### RECORD EXCERPTS

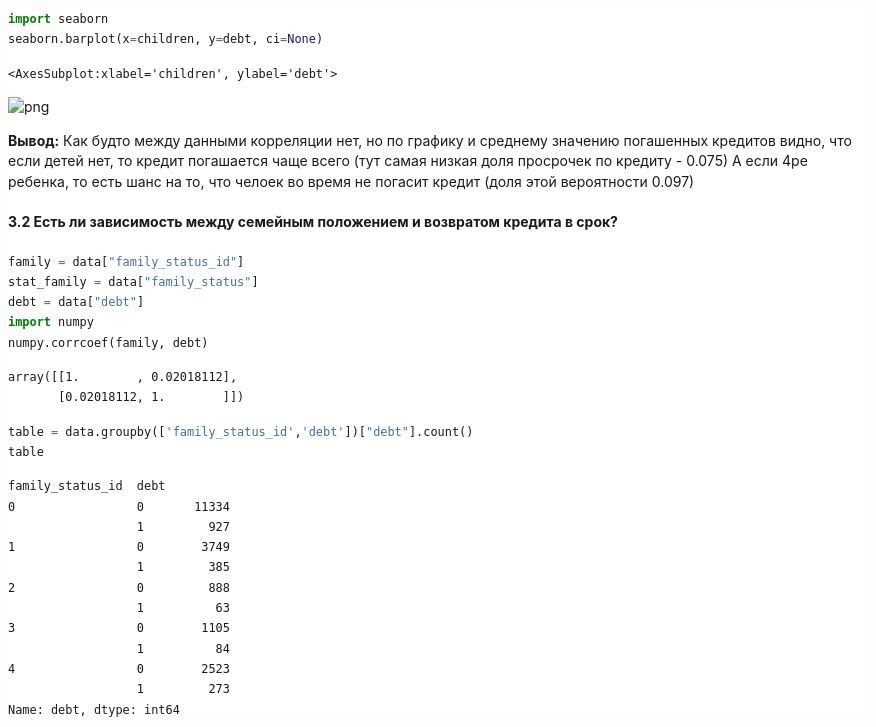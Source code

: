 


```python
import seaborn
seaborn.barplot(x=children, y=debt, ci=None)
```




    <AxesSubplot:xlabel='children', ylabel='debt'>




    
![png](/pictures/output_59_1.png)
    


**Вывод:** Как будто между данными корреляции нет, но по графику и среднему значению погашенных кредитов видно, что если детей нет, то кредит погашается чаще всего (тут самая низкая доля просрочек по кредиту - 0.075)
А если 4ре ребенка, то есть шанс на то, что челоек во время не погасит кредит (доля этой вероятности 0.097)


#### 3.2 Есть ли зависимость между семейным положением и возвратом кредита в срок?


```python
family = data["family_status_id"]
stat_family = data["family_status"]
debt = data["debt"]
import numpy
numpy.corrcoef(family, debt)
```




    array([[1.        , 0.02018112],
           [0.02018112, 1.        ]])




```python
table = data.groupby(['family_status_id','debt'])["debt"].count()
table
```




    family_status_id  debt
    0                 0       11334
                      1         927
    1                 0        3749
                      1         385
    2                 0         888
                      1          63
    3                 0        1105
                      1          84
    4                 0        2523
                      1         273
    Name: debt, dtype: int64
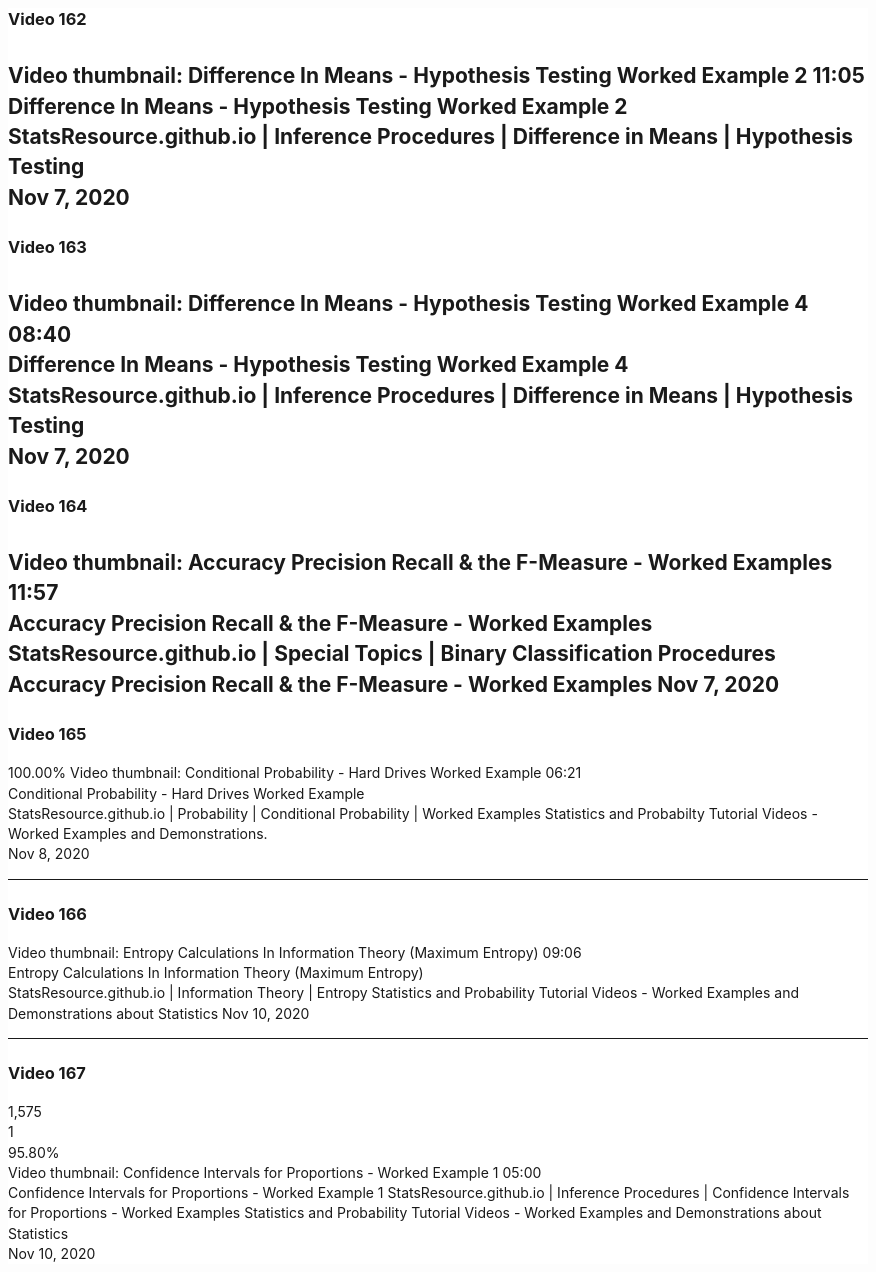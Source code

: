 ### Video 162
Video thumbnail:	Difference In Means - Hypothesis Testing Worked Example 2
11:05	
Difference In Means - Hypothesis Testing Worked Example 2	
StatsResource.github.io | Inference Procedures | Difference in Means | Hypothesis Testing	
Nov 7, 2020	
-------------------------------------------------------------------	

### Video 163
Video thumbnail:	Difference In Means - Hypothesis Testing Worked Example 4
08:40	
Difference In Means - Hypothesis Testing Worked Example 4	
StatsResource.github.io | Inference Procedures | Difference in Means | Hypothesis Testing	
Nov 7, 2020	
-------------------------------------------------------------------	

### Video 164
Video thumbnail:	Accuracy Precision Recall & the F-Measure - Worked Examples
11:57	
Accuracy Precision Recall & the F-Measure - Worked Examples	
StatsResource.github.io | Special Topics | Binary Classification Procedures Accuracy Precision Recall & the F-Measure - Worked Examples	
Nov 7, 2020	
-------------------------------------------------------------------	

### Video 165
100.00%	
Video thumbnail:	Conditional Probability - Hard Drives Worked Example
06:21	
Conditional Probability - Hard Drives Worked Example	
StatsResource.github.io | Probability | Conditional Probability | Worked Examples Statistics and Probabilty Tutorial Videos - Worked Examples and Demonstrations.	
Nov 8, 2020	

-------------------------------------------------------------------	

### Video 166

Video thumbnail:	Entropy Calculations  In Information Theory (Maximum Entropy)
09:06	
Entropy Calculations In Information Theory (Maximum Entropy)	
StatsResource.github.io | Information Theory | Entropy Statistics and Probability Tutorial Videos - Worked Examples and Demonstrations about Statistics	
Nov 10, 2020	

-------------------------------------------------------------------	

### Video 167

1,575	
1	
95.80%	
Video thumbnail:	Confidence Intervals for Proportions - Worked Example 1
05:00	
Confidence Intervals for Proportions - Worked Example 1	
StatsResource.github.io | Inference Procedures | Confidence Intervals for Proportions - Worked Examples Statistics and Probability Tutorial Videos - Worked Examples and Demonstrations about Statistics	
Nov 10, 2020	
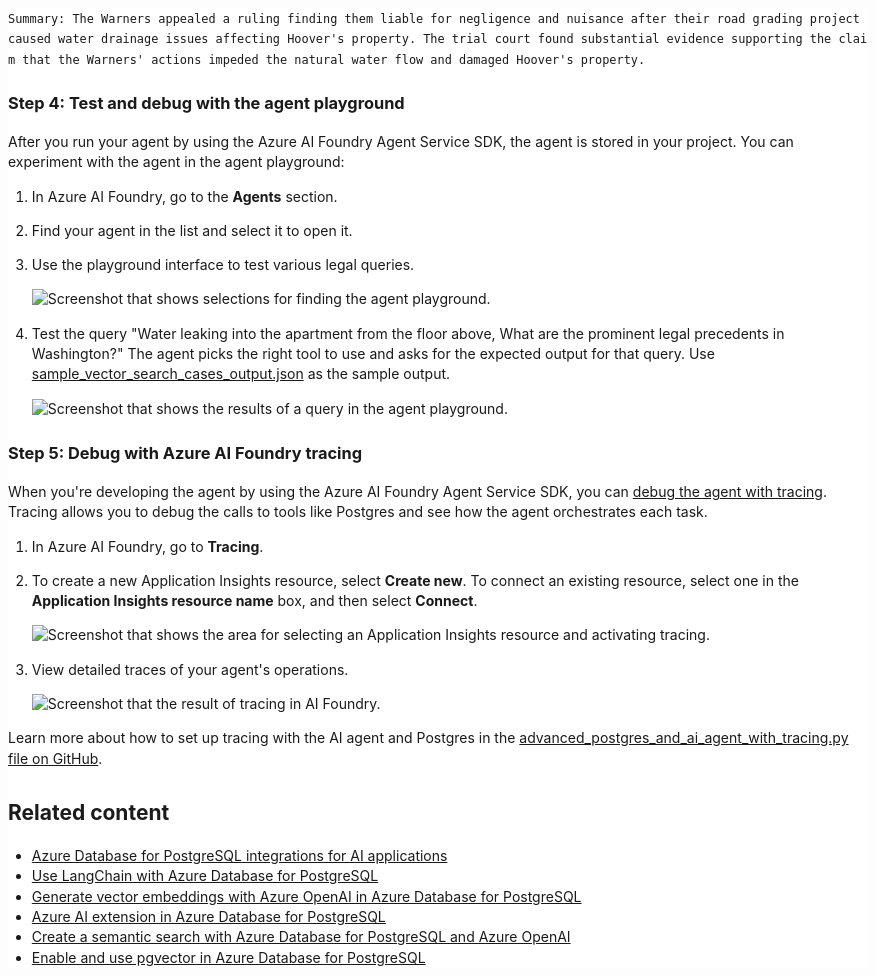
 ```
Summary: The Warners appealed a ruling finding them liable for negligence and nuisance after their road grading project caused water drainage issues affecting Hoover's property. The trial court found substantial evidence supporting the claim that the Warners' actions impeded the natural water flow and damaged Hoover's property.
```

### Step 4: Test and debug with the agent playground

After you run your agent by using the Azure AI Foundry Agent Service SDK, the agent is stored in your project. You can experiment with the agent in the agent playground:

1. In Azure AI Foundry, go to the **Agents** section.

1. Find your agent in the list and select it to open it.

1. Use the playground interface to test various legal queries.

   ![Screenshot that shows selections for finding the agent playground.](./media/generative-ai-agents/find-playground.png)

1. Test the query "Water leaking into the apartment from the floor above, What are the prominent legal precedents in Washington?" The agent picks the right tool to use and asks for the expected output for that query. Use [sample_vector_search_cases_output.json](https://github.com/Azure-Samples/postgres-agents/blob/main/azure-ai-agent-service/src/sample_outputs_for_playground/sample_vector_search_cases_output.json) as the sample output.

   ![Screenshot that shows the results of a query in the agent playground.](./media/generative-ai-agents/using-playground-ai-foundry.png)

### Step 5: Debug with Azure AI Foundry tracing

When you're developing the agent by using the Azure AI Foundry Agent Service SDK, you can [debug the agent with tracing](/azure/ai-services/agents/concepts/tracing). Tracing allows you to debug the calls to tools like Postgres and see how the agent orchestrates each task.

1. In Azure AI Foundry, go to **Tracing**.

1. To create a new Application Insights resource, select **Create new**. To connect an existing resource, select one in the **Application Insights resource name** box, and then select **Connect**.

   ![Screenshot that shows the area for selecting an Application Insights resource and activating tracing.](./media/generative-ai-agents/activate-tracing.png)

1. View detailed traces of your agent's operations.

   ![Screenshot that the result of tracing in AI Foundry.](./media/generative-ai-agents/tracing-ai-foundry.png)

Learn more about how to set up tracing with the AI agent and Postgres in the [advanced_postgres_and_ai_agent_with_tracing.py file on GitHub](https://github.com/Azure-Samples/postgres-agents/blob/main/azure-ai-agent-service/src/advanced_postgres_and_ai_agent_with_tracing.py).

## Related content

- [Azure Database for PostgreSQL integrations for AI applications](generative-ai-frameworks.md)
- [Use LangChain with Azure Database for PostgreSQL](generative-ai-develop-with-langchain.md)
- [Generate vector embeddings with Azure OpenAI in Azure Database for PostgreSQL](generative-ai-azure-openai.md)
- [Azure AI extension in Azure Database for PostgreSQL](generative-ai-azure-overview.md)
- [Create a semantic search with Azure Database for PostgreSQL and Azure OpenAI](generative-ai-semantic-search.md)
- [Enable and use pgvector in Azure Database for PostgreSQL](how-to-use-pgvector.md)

######
### RECORD EXCERPTS

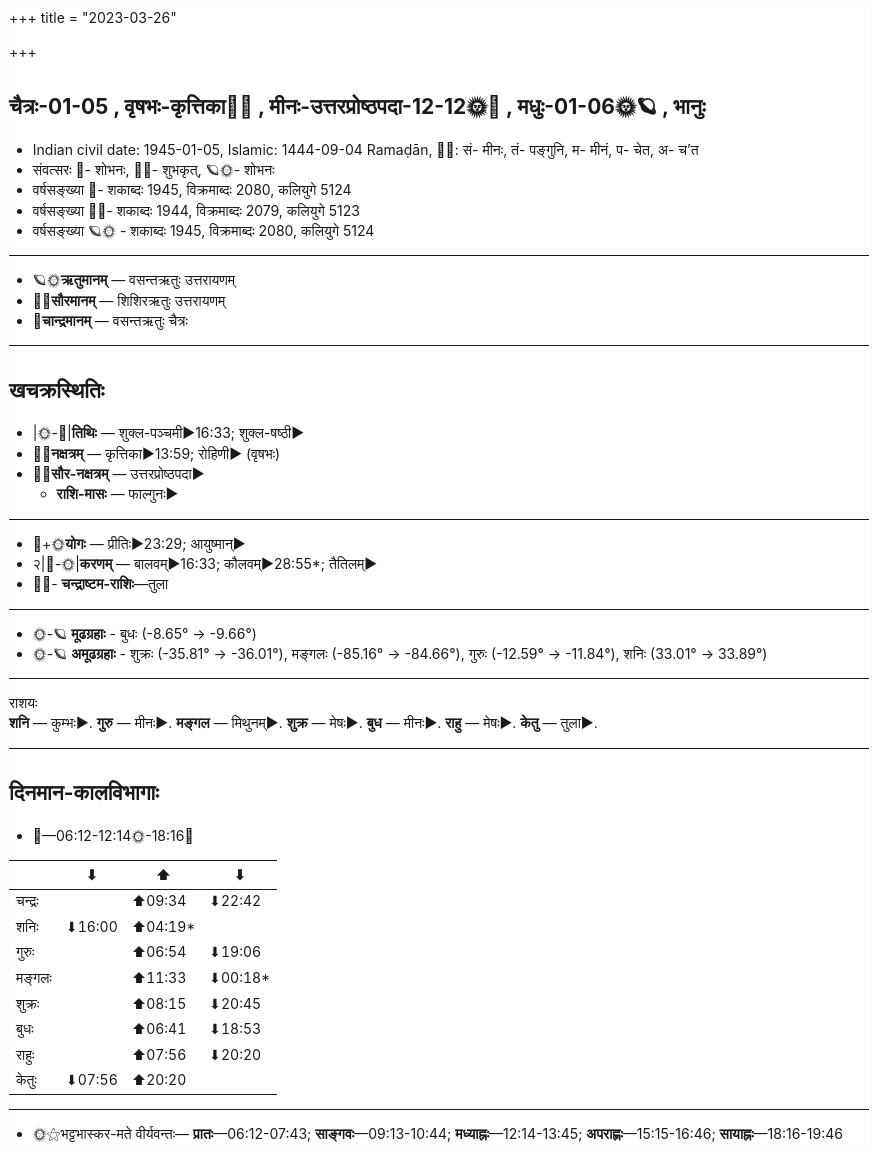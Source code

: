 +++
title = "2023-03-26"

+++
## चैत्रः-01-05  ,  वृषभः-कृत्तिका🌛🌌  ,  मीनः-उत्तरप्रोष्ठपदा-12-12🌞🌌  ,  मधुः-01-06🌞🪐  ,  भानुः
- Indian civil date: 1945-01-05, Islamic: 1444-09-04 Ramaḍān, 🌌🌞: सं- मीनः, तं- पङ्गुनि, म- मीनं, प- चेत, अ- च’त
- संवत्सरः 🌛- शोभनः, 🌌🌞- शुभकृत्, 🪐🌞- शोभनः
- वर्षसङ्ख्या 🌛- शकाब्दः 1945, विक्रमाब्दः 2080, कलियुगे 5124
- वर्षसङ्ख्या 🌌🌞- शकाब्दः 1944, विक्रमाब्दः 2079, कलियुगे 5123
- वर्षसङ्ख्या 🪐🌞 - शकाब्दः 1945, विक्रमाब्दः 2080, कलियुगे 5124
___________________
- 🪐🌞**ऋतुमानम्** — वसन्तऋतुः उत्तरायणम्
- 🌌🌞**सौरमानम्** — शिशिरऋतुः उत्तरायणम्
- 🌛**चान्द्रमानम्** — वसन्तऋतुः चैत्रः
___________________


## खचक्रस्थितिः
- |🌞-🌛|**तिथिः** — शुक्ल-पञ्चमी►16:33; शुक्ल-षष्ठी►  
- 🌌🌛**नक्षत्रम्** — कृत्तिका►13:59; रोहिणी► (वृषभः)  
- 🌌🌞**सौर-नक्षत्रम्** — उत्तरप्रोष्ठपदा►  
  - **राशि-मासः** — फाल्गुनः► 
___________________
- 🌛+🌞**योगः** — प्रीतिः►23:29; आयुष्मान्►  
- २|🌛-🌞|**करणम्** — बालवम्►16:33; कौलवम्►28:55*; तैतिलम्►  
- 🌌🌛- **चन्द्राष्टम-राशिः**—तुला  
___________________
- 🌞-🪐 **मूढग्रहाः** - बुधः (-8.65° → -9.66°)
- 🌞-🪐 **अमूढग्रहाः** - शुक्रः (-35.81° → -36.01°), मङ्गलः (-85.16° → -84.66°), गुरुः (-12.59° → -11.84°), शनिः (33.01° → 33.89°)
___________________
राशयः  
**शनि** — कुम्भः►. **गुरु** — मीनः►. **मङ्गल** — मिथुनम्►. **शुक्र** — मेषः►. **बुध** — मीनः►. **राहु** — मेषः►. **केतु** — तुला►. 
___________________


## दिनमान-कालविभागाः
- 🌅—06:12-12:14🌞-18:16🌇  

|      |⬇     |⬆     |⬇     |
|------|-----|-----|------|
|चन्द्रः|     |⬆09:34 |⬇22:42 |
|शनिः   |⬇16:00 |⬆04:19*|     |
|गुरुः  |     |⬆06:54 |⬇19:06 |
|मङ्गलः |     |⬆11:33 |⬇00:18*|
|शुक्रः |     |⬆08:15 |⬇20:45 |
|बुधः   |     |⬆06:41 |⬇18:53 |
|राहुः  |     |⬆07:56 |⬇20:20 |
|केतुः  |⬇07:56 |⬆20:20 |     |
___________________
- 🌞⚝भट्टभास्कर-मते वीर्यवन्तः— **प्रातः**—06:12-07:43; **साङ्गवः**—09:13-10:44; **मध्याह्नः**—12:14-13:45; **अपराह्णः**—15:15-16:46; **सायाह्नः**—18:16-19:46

######
### RECORD EXCERPTS

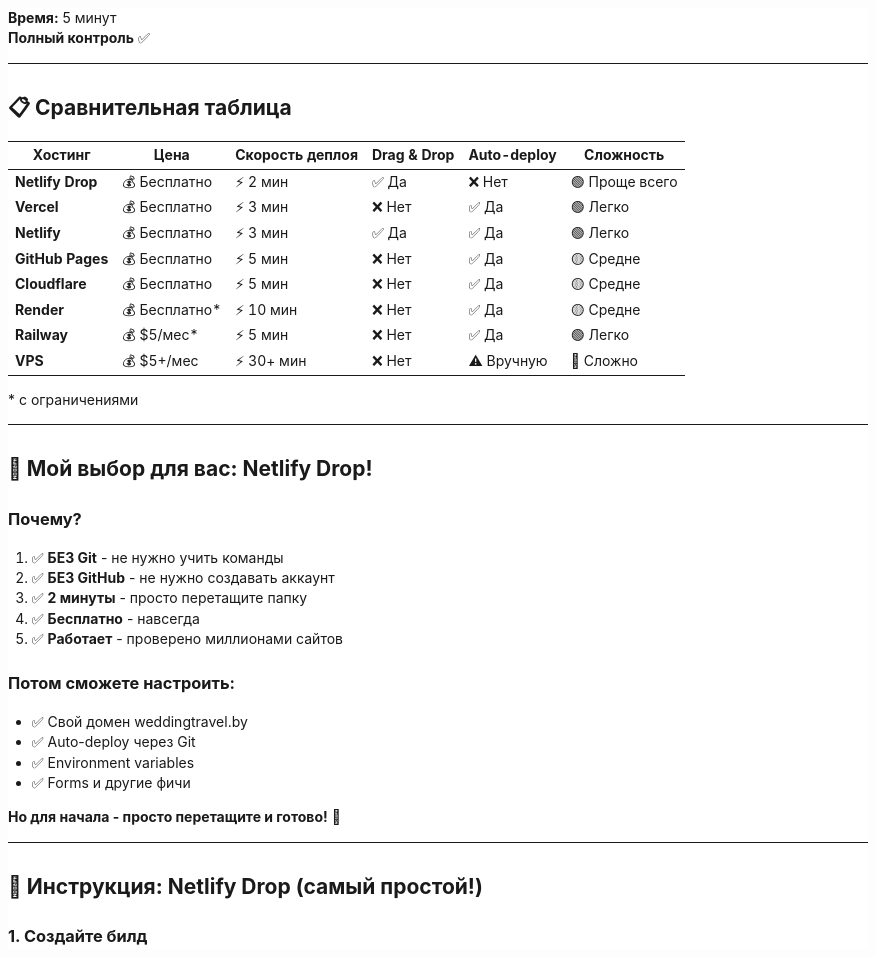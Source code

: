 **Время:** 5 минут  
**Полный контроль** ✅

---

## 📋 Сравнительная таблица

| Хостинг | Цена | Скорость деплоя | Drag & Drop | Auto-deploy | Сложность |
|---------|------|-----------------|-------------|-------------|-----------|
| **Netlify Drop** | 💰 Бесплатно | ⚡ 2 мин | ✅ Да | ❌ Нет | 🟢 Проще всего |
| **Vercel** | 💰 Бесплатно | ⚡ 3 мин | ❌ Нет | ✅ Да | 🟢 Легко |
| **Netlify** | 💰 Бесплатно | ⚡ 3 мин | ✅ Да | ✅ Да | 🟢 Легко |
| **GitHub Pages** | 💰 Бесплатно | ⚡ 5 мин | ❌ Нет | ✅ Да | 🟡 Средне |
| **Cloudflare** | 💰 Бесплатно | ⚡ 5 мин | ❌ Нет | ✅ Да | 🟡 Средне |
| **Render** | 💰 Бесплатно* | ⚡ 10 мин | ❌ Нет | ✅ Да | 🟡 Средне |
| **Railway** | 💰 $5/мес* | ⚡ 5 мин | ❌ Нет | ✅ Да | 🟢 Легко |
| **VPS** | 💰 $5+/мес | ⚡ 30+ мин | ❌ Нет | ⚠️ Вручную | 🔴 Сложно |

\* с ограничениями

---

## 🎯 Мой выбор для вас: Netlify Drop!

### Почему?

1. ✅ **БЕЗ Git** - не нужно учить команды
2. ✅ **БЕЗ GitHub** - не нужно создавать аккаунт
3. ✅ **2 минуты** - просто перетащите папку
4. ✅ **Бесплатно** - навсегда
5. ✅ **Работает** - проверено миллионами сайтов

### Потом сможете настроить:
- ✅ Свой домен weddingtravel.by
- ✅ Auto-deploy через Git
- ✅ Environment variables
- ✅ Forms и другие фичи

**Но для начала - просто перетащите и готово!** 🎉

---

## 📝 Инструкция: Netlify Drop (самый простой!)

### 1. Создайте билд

######

* ASSIGNMENT
From the data above, output exactly the lines between the one containing "## दिनमान-कालविभागाः" and the one containing "- 🌞⚝भट्टभास्कर-मते वीर्यवन्तः—", counting both of them.

* WRITTEN ANSWER
## दिनमान-कालविभागाः
- 🌅—06:12-12:14🌞-18:16🌇  

|      |⬇     |⬆     |⬇     |
|------|-----|-----|------|
|चन्द्रः|     |⬆09:34 |⬇22:42 |
|शनिः   |⬇16:00 |⬆04:19*|     |
|गुरुः  |     |⬆06:54 |⬇19:06 |
|मङ्गलः |     |⬆11:33 |⬇00:18*|
|शुक्रः |     |⬆08:15 |⬇20:45 |
|बुधः   |     |⬆06:41 |⬇18:53 |
|राहुः  |     |⬆07:56 |⬇20:20 |
|केतुः  |⬇07:56 |⬆20:20 |     |
___________________
- 🌞⚝भट्टभास्कर-मते वीर्यवन्तः— **प्रातः**—06:12-07:43; **साङ्गवः**—09:13-10:44; **मध्याह्नः**—12:14-13:45; **अपराह्णः**—15:15-16:46; **सायाह्नः**—18:16-19:46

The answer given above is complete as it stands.